Un tempo, la dieta contadina era composta di piatti preparati con ingredienti definiti poveri, perché rappresentavano quello che la produzione propria di famiglia poteva garantire. Ortaggi, frumento, derivati dalla lavorazione del latte, carne, poca, proveniente dagli animali allevati nelle stalle o nei pollai. A questi, specie nel territorio della Lunigiana, dove il frumento non sempre era abbondante, veniva aggiunta la farina di castagne, frutto che garantiva molte più possibilità di sopravvivenza rispetto ad altri. La castagna regna ancora oggi nei boschi circostanti e, nonostante sia oggetto di una grande campagna di recupero delle risorse naturali, non vive un periodo di prosperità simile a quello di quaranta, cinquanta anni fa, a causa dello spopolamento delle aree rurali. In quei tempi i contadini, oltre a badare agli animali e coltivare i campi, tenevano puliti con cura i castagneti perchè sapevano che, anche in caso di cattive annate, i castagni aiutavano parecchio il recupero del fabbisogno alimentare delle comunità. Trovare quindi piatti a base di farina di castagne non era del tutto casuale, il castagnaccio, la pasta fatta in casa, il pane, tutti cibi che oggi vengono riscoperti e rivalutati anche per le loro proprietà organolettiche. Ogni famiglia aveva a disposizione un piccolo forno e chi non se lo poteva permettere usava quello del vicino, ma tutte preparano il pane in casa che poteva durare anche una settimana. Alla normale farina di frumento si aggiungevano altri ingredienti per sopperire, a volte, alla scarsa quantità di elemento base. Le patate, ad esempio, davano alle pagnotte una consistenza diversa ed un sapore leggermente più dolce, oppure le castagne che lo rendevano un po’ più duro e scuro.

Il pane fatto con la farina di castagne più rinomato è quello che viene fatto a Casola in Lunigiana e prende il nome di “marocca”. Il termine deriva probabilmente da “marruca“, un tipo di arbusto spinoso o, più genericamente, un riferimento a qualcosa di duro e poco invitante (come un sasso). In passato, infatti, era molto compatto e rustico, fatto per durare a lungo nelle bisacce dei contadini e dei pastori che dovevano passare molti giorni lontano da casa per badare alle mucche o alle pecore nei pascoli. Oltre alle sole castagne che renderebbero il pane a prova di denti forti, viene aggiunta anche una piccola quantità di patate per renderlo un po’ più morbido.
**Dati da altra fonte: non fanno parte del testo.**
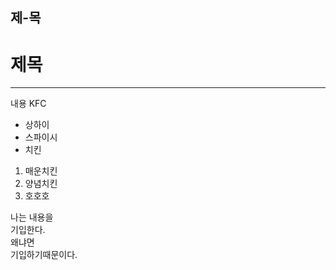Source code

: ## 제-목
# 제목
---
내용 KFC
* 상하이
* 스파이시
* 치킨
1. 매운치킨
2. 양념치킨
3. 호호호


나는 내용을<br/>
기입한다.<br/>
왜냐면<br/>
기입하기때문이다.<br/>

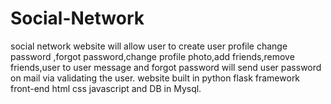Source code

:# Social-Network


social network website will allow user to create user profile change password ,forgot password,change profile photo,add friends,remove friends,user to user message and forgot password will send user password on mail via validating the user. website built in python flask framework front-end html css javascript and DB in Mysql.
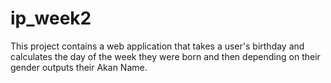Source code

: # ip_week2
This project contains a web application that takes a user's birthday and calculates the day of the week they were born and then depending on their gender outputs their Akan Name. 
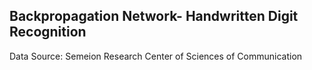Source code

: ## Backpropagation Network- Handwritten Digit Recognition  
Data Source: Semeion Research Center of Sciences of Communication
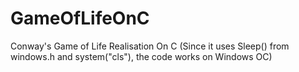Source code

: # GameOfLifeOnC
Conway's Game of Life 
Realisation On C
(Since it uses Sleep() from windows.h and system("cls"), the code works on Windows OC)
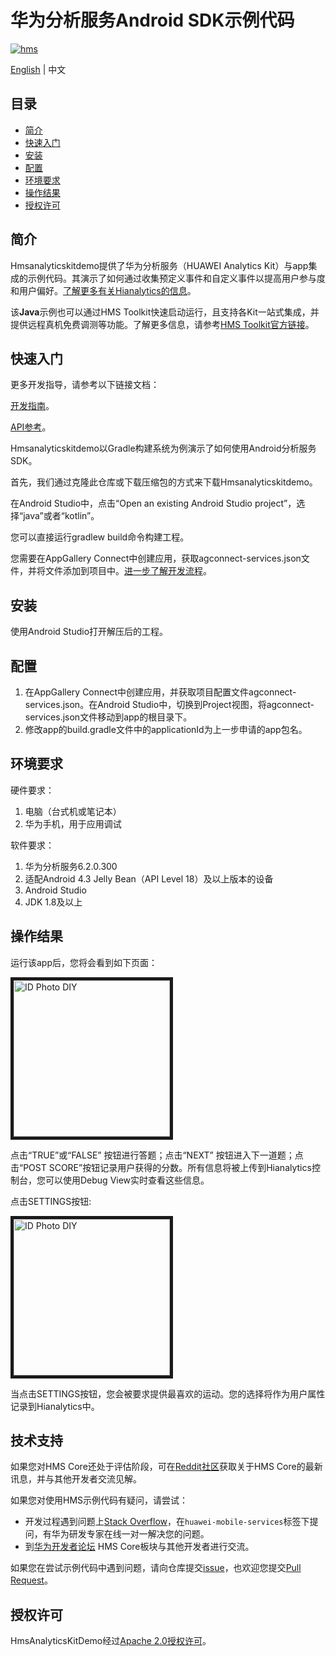 # 华为分析服务Android SDK示例代码

[![hms](https://img.shields.io/badge/hms-analytics-brightgreen)](https://developer.huawei.com/consumer/en/doc/development/HMS-References/3021004) 

[English](https://github.com/HMS-Core/hms-ananlytics-demo-android) | 中文

## 目录

* [简介](#简介)
* [快速入门](#快速入门)
* [安装](#安装)
* [配置](#配置)
* [环境要求](#环境要求)
* [操作结果](#操作结果)
* [授权许可](#授权许可)


## 简介
Hmsanalyticskitdemo提供了华为分析服务（HUAWEI Analytics Kit）与app集成的示例代码。其演示了如何通过收集预定义事件和自定义事件以提高用户参与度和用户偏好。[了解更多有关Hianalytics的信息](https://developer.huawei.com/consumer/cn/doc/development/HMSCore-Guides-V5/introduction-0000001050745149-V5)。

该**Java**示例也可以通过HMS Toolkit快速启动运行，且支持各Kit一站式集成，并提供远程真机免费调测等功能。了解更多信息，请参考[HMS Toolkit官方链接](https://developer.huawei.com/consumer/cn/doc/development/Tools-Guides/getting-started-0000001077381096)。

## 快速入门

更多开发指导，请参考以下链接文档：

[开发指南](https://developer.huawei.com/consumer/cn/doc/development/HMSCore-Guides-V5/android-dev-process-0000001050163813-V5)。

[API参考](https://developer.huawei.com/consumer/cn/doc/development/HMSCore-References-V5/android-api-analytics-overview-0000001051067140-V5)。

Hmsanalyticskitdemo以Gradle构建系统为例演示了如何使用Android分析服务SDK。

首先，我们通过克隆此仓库或下载压缩包的方式来下载Hmsanalyticskitdemo。

在Android Studio中，点击“Open an existing Android Studio project”，选择“java”或者“kotlin”。

您可以直接运行gradlew build命令构建工程。

您需要在AppGallery Connect中创建应用，获取agconnect-services.json文件，并将文件添加到项目中。[进一步了解开发流程](https://developer.huawei.com/consumer/cn/doc/development/HMSCore-Guides-V5/android-dev-process-0000001050163813-V5)。


## 安装
使用Android Studio打开解压后的工程。

## 配置
1. 在AppGallery Connect中创建应用，并获取项目配置文件agconnect-services.json。在Android Studio中，切换到Project视图，将agconnect-services.json文件移动到app的根目录下。 
2. 修改app的build.gradle文件中的applicationId为上一步申请的app包名。

## 环境要求
硬件要求：
1. 电脑（台式机或笔记本）
2. 华为手机，用于应用调试
    
软件要求：
1. 华为分析服务6.2.0.300
2. 适配Android 4.3 Jelly Bean（API Level 18）及以上版本的设备
3. Android Studio 
4. JDK 1.8及以上

## 操作结果
运行该app后，您将会看到如下页面：

<img src="https://github.com/HMS-Core/hms-ananlytics-demo-android/blob/master/images/screen_0.PNG" width=250 title="ID Photo DIY" div align=center border=5>

点击“TRUE”或“FALSE” 按钮进行答题；点击“NEXT” 按钮进入下一道题；点击“POST SCORE”按钮记录用户获得的分数。所有信息将被上传到Hianalytics控制台，您可以使用Debug View实时查看这些信息。

点击SETTINGS按钮:

<img src="https://github.com/HMS-Core/hms-ananlytics-demo-android/blob/master/images/screen_1.PNG" width=250 title="ID Photo DIY" div align=center border=5>

当点击SETTINGS按钮，您会被要求提供最喜欢的运动。您的选择将作为用户属性记录到Hianalytics中。

## 技术支持
如果您对HMS Core还处于评估阶段，可在[Reddit社区](https://www.reddit.com/r/HuaweiDevelopers/)获取关于HMS Core的最新讯息，并与其他开发者交流见解。

如果您对使用HMS示例代码有疑问，请尝试：
- 开发过程遇到问题上[Stack Overflow](https://stackoverflow.com/questions/tagged/huawei-mobile-services)，在`huawei-mobile-services`标签下提问，有华为研发专家在线一对一解决您的问题。
- 到[华为开发者论坛](https://developer.huawei.com/consumer/cn/forum/blockdisplay?fid=18) HMS Core板块与其他开发者进行交流。

如果您在尝试示例代码中遇到问题，请向仓库提交[issue](https://github.com/HMS-Core/hms-ananlytics-demo-android/issues)，也欢迎您提交[Pull Request](https://github.com/HMS-Core/hms-ananlytics-demo-android/pulls)。

## 授权许可
HmsAnalyticsKitDemo经过[Apache 2.0授权许可](http://www.apache.org/licenses/LICENSE-2.0)。

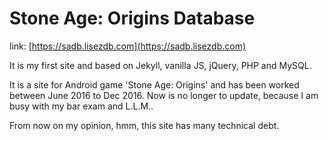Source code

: # Stone Age: Origins Database

link: [https://sadb.lisezdb.com](https://sadb.lisezdb.com)

It is my first site and based on Jekyll, vanilla JS, jQuery, PHP and MySQL.

It is a site for Android game 'Stone Age: Origins' and has been worked between June 2016 to Dec 2016. Now is no longer to update, because I am busy with my bar exam and L.L.M..

From now on my opinion, hmm, this site has many technical debt.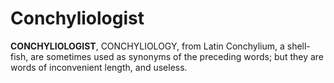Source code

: # Conchyliologist

**CONCHYLIOLOGIST**, CONCHYLIOLOGY, from Latin Conchylium, a shell-fish, are sometimes used as synonyms of the preceding words; but they are words of inconvenient length, and useless.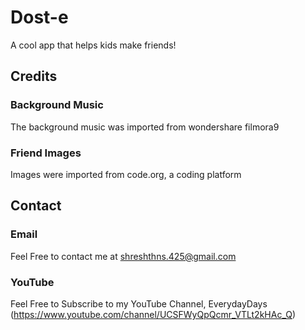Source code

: # Dost-e
A cool app that helps kids make friends!

## Credits
### Background Music
The background music was imported from wondershare filmora9

### Friend Images
Images were imported from code.org, a coding platform

## Contact
### Email
Feel Free to contact me at shreshthns.425@gmail.com

### YouTube
Feel Free to Subscribe to my YouTube Channel, EverydayDays (https://www.youtube.com/channel/UCSFWyQpQcmr_VTLt2kHAc_Q)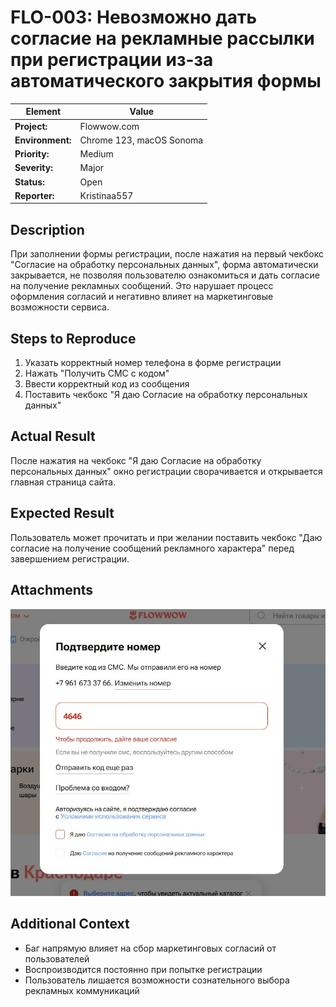 # FLO-003: Невозможно дать согласие на рекламные рассылки при регистрации из-за автоматического закрытия формы

| **Element** | **Value** |
|-------------|-----------|
| **Project:** | Flowwow.com |
| **Environment:** | Chrome 123, macOS Sonoma |
| **Priority:** | Medium |
| **Severity:** | Major |
| **Status:** | Open |
| **Reporter:** | Kristinaa557 |

## Description
При заполнении формы регистрации, после нажатия на первый чекбокс "Согласие на обработку персональных данных", форма автоматически закрывается, не позволяя пользователю ознакомиться и дать согласие на получение рекламных сообщений. Это нарушает процесс оформления согласий и негативно влияет на маркетинговые возможности сервиса.

## Steps to Reproduce
1. Указать корректный номер телефона в форме регистрации
2. Нажать "Получить СМС с кодом"
3. Ввести корректный код из сообщения
4. Поставить чекбокс "Я даю Согласие на обработку персональных данных"

## Actual Result
После нажатия на чекбокс "Я даю Согласие на обработку персональных данных" окно регистрации сворачивается и открывается главная страница сайта.

## Expected Result
Пользователь может прочитать и при желании поставить чекбокс "Даю согласие на получение сообщений рекламного характера" перед завершением регистрации.

## Attachments
![Форма регистрации с двумя чекбоксами до автоматического закрытия](./FLO-003_registration_form_checkboxes.jpg)

## Additional Context
- Баг напрямую влияет на сбор маркетинговых согласий от пользователей
- Воспроизводится постоянно при попытке регистрации
- Пользователь лишается возможности сознательного выбора рекламных коммуникаций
Le prime notizie su questo tipo di pane risalgono al XV secolo grazie ad uno storico locale, tale Antonio da Faye che lo nomina per l’apporto che dava, non solo agli abitanti del luogo, ma anche ai numerosi pellegrini che percorrevano la via Francigena. Infatti, seppur composto da ingredienti elementari, poteva garantire un elevato apporto calorico sia per chi stava tutti i giorni nei campi, sia per chi doveva affrontare un così lun go e pericoloso viaggio. Naturalmente la patata, essendo un tubero comparso in occidente dopo la scoperta dell’America, venne aggiunta più tardi, senza però cambiare di molto la sua natura. Fino alla fine della seconda guerra mondiale le campagne erano molto popolose, ma lo sviluppo industriale e l’emigrazione verso l’estero o verso le grandi città, produsse un rapido spopolamento che contribuì alla diminuzione anche delle famiglie che conservavano l’uso del pane fatto in casa. Negli anni ’90 poi l’arrivo di un pericoloso parassita dalla Cina, quasi, distrusse i castagni della zona che vennero salvati solo grazie all’introduzione di un insetto antagonista. Con i castagni scomparve quasi del tutto il ricordo della marocca, che venne recuperato da un artigiano del posto che si mise in testa, per fortuna, di riproporla ed ottenne un tale successo che oggi questo pane è diventato presidio slow food.
Nei supermercati della zona è possibile trovarla, ma il suggerimento migliore è quello di passare una giornata tra i borghi, assaggiandola accompagnata da mille altri prodotti che una volta facevano parte della tavola quotidiana mentre oggi sono considerati cibi nobili e di eccellenza.